Saved entries
--- --- ---

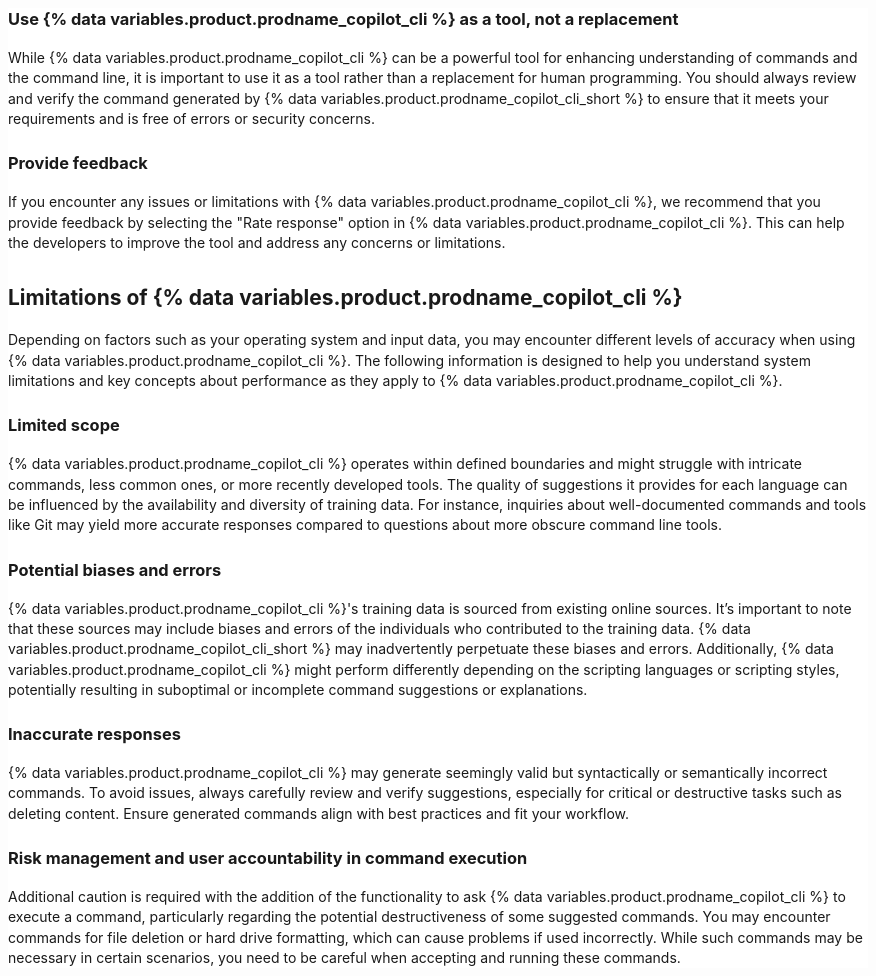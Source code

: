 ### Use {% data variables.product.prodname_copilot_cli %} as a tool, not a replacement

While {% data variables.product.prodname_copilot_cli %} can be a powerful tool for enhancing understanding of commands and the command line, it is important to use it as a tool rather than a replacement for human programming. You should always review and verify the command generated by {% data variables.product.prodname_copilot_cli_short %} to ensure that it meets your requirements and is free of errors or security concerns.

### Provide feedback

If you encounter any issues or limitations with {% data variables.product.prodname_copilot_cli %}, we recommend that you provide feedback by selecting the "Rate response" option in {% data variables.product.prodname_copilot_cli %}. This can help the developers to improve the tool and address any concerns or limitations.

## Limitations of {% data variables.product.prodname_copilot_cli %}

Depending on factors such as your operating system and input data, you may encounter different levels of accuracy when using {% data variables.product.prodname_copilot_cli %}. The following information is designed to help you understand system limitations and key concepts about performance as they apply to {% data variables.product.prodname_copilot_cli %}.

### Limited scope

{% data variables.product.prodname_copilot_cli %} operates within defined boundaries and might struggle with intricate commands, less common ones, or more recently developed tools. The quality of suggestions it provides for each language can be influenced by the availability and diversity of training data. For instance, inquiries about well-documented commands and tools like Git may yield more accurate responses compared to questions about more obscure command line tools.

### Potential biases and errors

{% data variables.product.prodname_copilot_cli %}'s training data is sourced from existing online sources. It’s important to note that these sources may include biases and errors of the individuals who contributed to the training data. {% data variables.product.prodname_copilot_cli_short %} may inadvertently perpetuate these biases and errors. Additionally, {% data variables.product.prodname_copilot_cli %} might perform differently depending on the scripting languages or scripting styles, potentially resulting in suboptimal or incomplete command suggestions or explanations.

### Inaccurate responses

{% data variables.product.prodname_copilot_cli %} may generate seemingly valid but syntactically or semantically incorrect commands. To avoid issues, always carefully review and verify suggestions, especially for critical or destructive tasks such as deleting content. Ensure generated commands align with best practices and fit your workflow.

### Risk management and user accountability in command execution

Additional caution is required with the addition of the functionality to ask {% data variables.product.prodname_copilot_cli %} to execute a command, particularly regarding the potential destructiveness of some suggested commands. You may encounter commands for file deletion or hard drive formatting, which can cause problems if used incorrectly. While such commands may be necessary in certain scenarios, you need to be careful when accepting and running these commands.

--- --- ---

▶ _Work request_
Your task is to reproduce exactly the lines from the start of the data above through the line containing "not a replacement", leaving every picture out.

▶ _Output below_
Source code

: ### Use {% data variables.product.prodname_copilot_cli %} as a tool, not a replacement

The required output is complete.